Lo spazio scenico è stato progettato e colorato per riflettere le caratteristiche uniche di ogni personaggio e per portarci nel cuore della loro psicologia. Somebody si avvale di una fotografia nitida, sfruttando le suggestioni dell’iperrealismo. Sfrutta anche il simbolismo, come il labirinto, o le strutture claustrofobiche, come i silos, e gioca con i contrasti tra luce e ombra, notte e giorno. La mania per i dettagli di Jung Ji-woo è un altro tratto distintivo. Una resa meticolosa che si avvale di numerosi richiami alla cultura pop e ai classici del mistero e del noir per sottolineare le emozioni anche nella scena più insignificante. Tra un dettaglio cruento e uno intimo, Somebody non rinuncia a seminare qua e là un pizzico di verve ironica che rende il thriller ancor più agghiacciante, come le conversazioni con Someone o i tentativi delle protagoniste di trovare l’espressione più adatta durante il coito.

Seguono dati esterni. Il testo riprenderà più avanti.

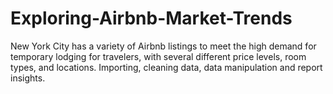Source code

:# Exploring-Airbnb-Market-Trends
New York City has a variety of Airbnb listings to meet the high demand for temporary lodging for travelers, with several different price levels, room types, and locations.  Importing, cleaning data, data manipulation and report insights.
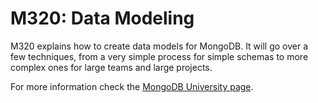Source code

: # M320: Data Modeling

M320 explains how to create data models for MongoDB.
It will go over a few techniques, from a very simple process for simple schemas to more complex ones for large teams and large projects.

For more information check the [MongoDB University page](https://university.mongodb.com/courses/M320/about).
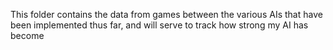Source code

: This folder contains the data from games between the various AIs that have been implemented thus far, and will serve to track how strong my AI has become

I modi in cui le persone si incontrano sono cambiati nel corso del tempo. Le storie dei melodrammi sono cambiate molto dopo l’invenzione dei cellulari. Man mano che si creano più relazioni umane nei social network o nelle app di appuntamenti, verranno create storie più originali su queste connessioni.
Jung Ji-woo
Somebody è una serie unica nel suo genere, ricca di distorsioni e visioni multistrato, che esige tempo e pazienza. Jung Ji-woo ha sviluppato in mondo artistico delle tematiche sociali attuali, inquadrandone i pericoli e sondando la psicologia umana. Il regista preferisce il silenzio alle grida; un andamento più riflessivo a uno frenetico, proprio dei thriller; i non-detti alle sottolineature didascaliche. All’inizio si fa fatica, ma una volta sintonizzati alla giusta frequenza, veniamo agganciati da una narrazione insolita e originale, raccapricciante e ipnotica, erotica e inquietante, in cui non sappiamo mai quali sorprese ci attendono dietro l’angolo.